→ **Task description**
Within this material, how many lines include the word "microsoft"? Answer with a number and nothing more.

→ **Data to use**
-*-
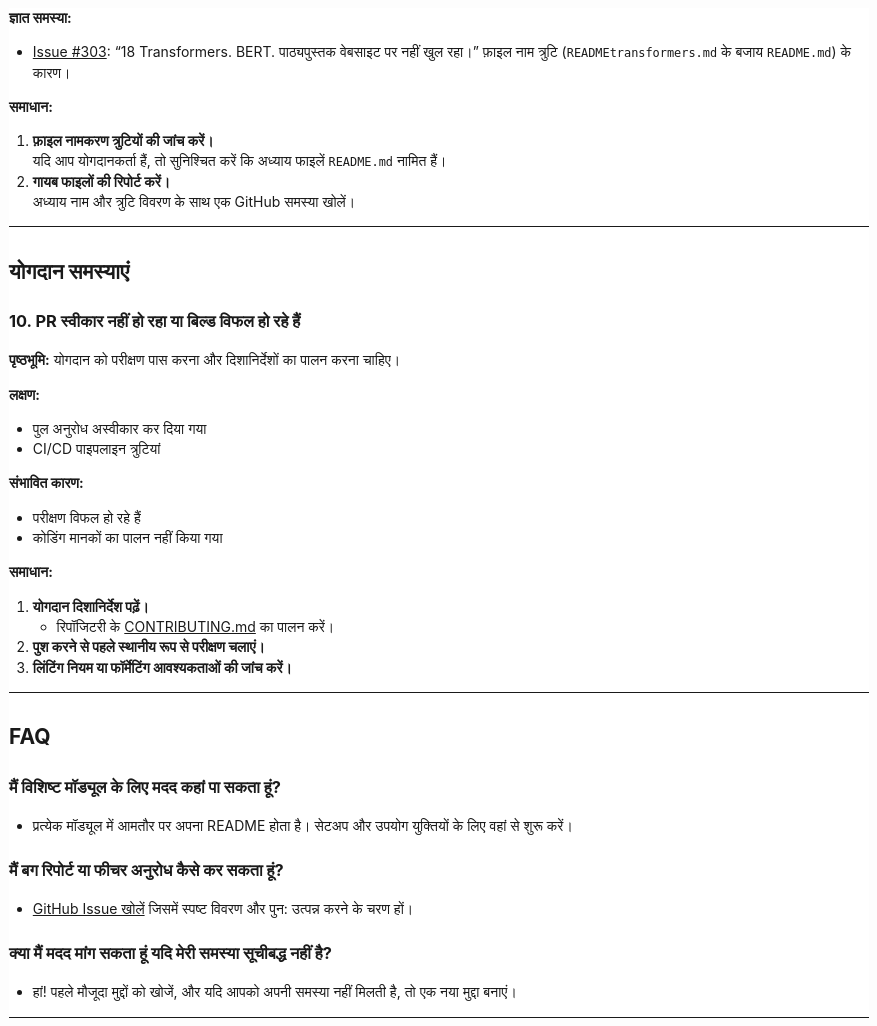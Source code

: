 **ज्ञात समस्या:**  
- [Issue #303](https://github.com/microsoft/AI-For-Beginners/issues/303): “18 Transformers. BERT. पाठ्यपुस्तक वेबसाइट पर नहीं खुल रहा।” फ़ाइल नाम त्रुटि (`READMEtransformers.md` के बजाय `README.md`) के कारण।

**समाधान:**
1. **फ़ाइल नामकरण त्रुटियों की जांच करें।**  
   यदि आप योगदानकर्ता हैं, तो सुनिश्चित करें कि अध्याय फाइलें `README.md` नामित हैं।
2. **गायब फाइलों की रिपोर्ट करें।**  
   अध्याय नाम और त्रुटि विवरण के साथ एक GitHub समस्या खोलें।

---

## योगदान समस्याएं

### 10. PR स्वीकार नहीं हो रहा या बिल्ड विफल हो रहे हैं

**पृष्ठभूमि:** योगदान को परीक्षण पास करना और दिशानिर्देशों का पालन करना चाहिए।

**लक्षण:**
- पुल अनुरोध अस्वीकार कर दिया गया
- CI/CD पाइपलाइन त्रुटियां

**संभावित कारण:**
- परीक्षण विफल हो रहे हैं
- कोडिंग मानकों का पालन नहीं किया गया

**समाधान:**
1. **योगदान दिशानिर्देश पढ़ें।**
   - रिपॉजिटरी के [CONTRIBUTING.md](https://github.com/microsoft/AI-For-Beginners/blob/main/CONTRIBUTING.md) का पालन करें।
2. **पुश करने से पहले स्थानीय रूप से परीक्षण चलाएं।**
3. **लिंटिंग नियम या फॉर्मेटिंग आवश्यकताओं की जांच करें।**

---

## FAQ

### मैं विशिष्ट मॉड्यूल के लिए मदद कहां पा सकता हूं?
- प्रत्येक मॉड्यूल में आमतौर पर अपना README होता है। सेटअप और उपयोग युक्तियों के लिए वहां से शुरू करें।

### मैं बग रिपोर्ट या फीचर अनुरोध कैसे कर सकता हूं?
- [GitHub Issue खोलें](https://github.com/microsoft/AI-For-Beginners/issues/new) जिसमें स्पष्ट विवरण और पुन: उत्पन्न करने के चरण हों।

### क्या मैं मदद मांग सकता हूं यदि मेरी समस्या सूचीबद्ध नहीं है?
- हां! पहले मौजूदा मुद्दों को खोजें, और यदि आपको अपनी समस्या नहीं मिलती है, तो एक नया मुद्दा बनाएं।

---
-*-
→ **Task answer**
3